**Records excerpted from a collection**
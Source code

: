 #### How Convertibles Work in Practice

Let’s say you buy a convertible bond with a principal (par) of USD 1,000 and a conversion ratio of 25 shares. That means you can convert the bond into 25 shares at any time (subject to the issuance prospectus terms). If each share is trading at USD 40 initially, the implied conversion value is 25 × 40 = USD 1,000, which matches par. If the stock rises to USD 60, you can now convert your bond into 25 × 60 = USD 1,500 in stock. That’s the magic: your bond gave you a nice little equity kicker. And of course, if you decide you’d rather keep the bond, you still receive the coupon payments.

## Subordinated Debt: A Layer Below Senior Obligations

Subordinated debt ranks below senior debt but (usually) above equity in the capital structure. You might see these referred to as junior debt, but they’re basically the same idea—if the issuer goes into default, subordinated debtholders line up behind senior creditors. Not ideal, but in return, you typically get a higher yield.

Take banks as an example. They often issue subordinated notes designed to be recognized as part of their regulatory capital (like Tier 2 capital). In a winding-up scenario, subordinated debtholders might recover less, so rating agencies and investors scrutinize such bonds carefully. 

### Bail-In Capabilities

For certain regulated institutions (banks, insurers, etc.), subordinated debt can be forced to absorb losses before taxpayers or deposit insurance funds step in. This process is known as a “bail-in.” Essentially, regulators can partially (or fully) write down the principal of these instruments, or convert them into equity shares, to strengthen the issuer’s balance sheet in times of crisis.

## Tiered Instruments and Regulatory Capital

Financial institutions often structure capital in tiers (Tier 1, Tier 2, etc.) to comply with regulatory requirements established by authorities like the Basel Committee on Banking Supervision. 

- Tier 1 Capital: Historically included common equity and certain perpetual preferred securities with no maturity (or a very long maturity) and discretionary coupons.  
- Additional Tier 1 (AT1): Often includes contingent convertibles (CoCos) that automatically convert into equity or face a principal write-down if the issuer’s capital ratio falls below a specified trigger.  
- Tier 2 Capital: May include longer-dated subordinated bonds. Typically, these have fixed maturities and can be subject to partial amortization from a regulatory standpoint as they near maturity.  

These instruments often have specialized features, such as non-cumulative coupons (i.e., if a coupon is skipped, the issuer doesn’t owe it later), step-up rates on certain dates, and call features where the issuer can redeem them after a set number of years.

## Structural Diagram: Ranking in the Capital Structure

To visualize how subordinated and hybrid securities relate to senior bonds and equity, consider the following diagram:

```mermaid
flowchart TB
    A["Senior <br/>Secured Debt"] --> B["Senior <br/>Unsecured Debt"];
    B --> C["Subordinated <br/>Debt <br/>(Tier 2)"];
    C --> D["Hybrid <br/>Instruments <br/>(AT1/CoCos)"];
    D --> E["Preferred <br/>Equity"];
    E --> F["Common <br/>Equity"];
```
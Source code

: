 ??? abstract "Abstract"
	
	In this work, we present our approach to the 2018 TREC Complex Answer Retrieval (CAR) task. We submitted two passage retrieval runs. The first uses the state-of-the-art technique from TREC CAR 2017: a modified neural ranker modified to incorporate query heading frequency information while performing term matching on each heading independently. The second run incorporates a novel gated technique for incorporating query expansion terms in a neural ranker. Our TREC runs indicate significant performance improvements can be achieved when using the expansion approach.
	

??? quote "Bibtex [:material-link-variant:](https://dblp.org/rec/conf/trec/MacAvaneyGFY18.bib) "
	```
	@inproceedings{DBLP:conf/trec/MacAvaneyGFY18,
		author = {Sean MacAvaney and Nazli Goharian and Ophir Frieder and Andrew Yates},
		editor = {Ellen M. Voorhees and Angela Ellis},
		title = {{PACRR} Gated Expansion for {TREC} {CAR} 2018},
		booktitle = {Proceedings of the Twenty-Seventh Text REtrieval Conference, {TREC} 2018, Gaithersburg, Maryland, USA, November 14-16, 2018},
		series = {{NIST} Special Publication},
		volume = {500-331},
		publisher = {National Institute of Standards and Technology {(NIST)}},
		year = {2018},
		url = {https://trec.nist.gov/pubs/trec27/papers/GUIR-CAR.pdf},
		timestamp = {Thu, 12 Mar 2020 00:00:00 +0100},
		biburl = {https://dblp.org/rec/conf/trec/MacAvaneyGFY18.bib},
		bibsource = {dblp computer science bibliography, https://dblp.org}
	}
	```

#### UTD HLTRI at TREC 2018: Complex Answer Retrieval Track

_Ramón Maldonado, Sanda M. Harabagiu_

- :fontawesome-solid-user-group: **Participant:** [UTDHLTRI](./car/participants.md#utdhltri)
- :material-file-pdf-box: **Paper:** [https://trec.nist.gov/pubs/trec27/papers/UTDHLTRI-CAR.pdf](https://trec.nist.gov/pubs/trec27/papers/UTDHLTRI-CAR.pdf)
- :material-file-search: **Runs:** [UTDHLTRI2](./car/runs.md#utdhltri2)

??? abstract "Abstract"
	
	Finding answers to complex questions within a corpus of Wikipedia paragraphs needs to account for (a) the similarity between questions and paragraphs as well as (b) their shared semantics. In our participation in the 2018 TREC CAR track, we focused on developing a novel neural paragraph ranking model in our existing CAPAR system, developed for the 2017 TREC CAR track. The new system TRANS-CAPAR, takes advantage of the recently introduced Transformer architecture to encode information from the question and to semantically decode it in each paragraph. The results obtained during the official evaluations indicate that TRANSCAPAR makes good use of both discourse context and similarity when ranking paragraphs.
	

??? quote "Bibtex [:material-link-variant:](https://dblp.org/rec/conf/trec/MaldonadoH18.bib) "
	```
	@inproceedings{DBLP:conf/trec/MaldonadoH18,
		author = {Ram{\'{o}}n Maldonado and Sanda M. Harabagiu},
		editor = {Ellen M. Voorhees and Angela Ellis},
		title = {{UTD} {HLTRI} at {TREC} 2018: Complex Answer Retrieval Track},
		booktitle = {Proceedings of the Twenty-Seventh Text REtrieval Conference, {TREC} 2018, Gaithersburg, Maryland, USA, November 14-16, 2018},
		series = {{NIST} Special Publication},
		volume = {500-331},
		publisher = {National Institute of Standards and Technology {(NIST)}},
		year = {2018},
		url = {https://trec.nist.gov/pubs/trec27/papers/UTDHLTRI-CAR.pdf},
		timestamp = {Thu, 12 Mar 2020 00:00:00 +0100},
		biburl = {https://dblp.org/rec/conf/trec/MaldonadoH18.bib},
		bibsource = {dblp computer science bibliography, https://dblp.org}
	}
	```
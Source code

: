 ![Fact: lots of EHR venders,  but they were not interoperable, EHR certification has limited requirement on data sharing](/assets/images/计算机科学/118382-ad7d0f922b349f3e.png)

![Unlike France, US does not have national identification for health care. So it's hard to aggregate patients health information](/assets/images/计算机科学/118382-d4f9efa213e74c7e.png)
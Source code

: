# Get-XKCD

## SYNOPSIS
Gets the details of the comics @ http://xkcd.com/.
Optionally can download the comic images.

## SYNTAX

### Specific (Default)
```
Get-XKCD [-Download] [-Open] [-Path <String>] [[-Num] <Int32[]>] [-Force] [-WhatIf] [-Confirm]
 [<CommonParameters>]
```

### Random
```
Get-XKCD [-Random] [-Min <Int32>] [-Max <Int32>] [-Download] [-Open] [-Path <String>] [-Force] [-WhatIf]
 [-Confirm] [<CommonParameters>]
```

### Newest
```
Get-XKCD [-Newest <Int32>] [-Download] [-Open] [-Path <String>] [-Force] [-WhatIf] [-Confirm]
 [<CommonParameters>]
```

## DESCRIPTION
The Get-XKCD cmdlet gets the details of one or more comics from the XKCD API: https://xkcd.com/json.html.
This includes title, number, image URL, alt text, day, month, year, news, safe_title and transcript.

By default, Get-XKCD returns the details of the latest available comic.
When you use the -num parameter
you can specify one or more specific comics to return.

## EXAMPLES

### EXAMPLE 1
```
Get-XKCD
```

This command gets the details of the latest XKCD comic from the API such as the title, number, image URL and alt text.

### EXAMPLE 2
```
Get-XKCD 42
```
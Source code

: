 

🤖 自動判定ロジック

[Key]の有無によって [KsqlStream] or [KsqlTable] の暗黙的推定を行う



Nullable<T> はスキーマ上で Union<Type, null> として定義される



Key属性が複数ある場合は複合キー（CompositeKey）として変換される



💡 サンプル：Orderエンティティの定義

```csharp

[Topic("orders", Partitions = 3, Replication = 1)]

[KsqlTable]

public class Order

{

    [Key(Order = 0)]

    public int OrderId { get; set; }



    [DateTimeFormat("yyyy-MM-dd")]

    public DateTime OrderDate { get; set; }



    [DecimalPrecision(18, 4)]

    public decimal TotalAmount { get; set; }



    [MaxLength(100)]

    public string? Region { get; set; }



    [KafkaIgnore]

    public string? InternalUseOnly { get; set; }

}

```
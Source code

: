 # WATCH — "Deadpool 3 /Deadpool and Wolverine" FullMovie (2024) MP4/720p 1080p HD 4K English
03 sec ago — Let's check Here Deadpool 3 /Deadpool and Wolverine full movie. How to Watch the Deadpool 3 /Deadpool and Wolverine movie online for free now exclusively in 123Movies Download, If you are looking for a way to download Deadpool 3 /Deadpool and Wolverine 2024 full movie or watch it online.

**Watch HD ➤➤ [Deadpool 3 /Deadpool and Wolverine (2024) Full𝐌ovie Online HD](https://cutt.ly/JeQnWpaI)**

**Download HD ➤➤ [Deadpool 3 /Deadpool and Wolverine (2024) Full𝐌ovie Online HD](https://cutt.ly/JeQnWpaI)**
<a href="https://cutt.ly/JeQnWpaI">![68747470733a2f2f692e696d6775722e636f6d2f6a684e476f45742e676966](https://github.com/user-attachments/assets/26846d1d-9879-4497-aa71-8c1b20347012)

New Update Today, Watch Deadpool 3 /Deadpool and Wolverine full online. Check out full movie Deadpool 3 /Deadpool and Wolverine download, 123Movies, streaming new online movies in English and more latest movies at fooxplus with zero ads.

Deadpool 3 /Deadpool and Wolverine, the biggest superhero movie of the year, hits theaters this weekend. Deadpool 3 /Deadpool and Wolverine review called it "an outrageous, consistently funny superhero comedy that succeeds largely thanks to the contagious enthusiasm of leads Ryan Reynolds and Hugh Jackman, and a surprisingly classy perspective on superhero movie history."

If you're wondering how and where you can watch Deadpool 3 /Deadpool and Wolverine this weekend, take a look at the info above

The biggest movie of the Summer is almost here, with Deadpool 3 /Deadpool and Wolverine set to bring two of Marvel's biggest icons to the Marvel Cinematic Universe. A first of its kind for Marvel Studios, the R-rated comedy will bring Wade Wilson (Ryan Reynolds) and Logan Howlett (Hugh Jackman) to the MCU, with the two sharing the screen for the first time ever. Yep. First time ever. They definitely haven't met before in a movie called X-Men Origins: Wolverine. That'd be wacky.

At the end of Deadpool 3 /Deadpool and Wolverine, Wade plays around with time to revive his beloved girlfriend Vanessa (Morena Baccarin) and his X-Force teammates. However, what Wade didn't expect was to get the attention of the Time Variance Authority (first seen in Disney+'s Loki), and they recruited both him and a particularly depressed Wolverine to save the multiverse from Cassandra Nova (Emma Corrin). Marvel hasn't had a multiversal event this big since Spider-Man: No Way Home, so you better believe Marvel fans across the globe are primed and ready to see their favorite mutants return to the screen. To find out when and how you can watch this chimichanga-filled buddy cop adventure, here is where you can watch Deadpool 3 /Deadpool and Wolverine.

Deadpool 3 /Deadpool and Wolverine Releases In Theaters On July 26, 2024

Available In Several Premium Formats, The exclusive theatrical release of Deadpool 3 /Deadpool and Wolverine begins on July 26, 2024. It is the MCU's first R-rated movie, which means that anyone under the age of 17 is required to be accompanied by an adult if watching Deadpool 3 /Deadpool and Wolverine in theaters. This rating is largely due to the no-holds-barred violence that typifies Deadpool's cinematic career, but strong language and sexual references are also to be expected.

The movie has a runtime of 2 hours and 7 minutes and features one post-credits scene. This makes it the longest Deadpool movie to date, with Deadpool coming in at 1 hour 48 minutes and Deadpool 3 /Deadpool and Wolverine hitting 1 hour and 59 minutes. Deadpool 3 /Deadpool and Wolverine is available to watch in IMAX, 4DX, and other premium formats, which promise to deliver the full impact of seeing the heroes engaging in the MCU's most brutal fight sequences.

**PROBLEM**
Copy the records above exactly, beginning at the line that contains "Nullable<T> はスキーマ上で Union<Type, null>" and stopping after the line that contains "New Update Today, Watch".

**WRITTEN RESPONSE**
Nullable<T> はスキーマ上で Union<Type, null> として定義される



Key属性が複数ある場合は複合キー（CompositeKey）として変換される



💡 サンプル：Orderエンティティの定義

```csharp

[Topic("orders", Partitions = 3, Replication = 1)]

[KsqlTable]

public class Order

{

    [Key(Order = 0)]

    public int OrderId { get; set; }



    [DateTimeFormat("yyyy-MM-dd")]

    public DateTime OrderDate { get; set; }



    [DecimalPrecision(18, 4)]

    public decimal TotalAmount { get; set; }



    [MaxLength(100)]

    public string? Region { get; set; }



    [KafkaIgnore]

    public string? InternalUseOnly { get; set; }

}

```
Source code

: # WATCH — "Deadpool 3 /Deadpool and Wolverine" FullMovie (2024) MP4/720p 1080p HD 4K English
03 sec ago — Let's check Here Deadpool 3 /Deadpool and Wolverine full movie. How to Watch the Deadpool 3 /Deadpool and Wolverine movie online for free now exclusively in 123Movies Download, If you are looking for a way to download Deadpool 3 /Deadpool and Wolverine 2024 full movie or watch it online.

**Watch HD ➤➤ [Deadpool 3 /Deadpool and Wolverine (2024) Full𝐌ovie Online HD](https://cutt.ly/JeQnWpaI)**

**Download HD ➤➤ [Deadpool 3 /Deadpool and Wolverine (2024) Full𝐌ovie Online HD](https://cutt.ly/JeQnWpaI)**
<a href="https://cutt.ly/JeQnWpaI">![68747470733a2f2f692e696d6775722e636f6d2f6a684e476f45742e676966](https://github.com/user-attachments/assets/26846d1d-9879-4497-aa71-8c1b20347012)

New Update Today, Watch Deadpool 3 /Deadpool and Wolverine full online. Check out full movie Deadpool 3 /Deadpool and Wolverine download, 123Movies, streaming new online movies in English and more latest movies at fooxplus with zero ads.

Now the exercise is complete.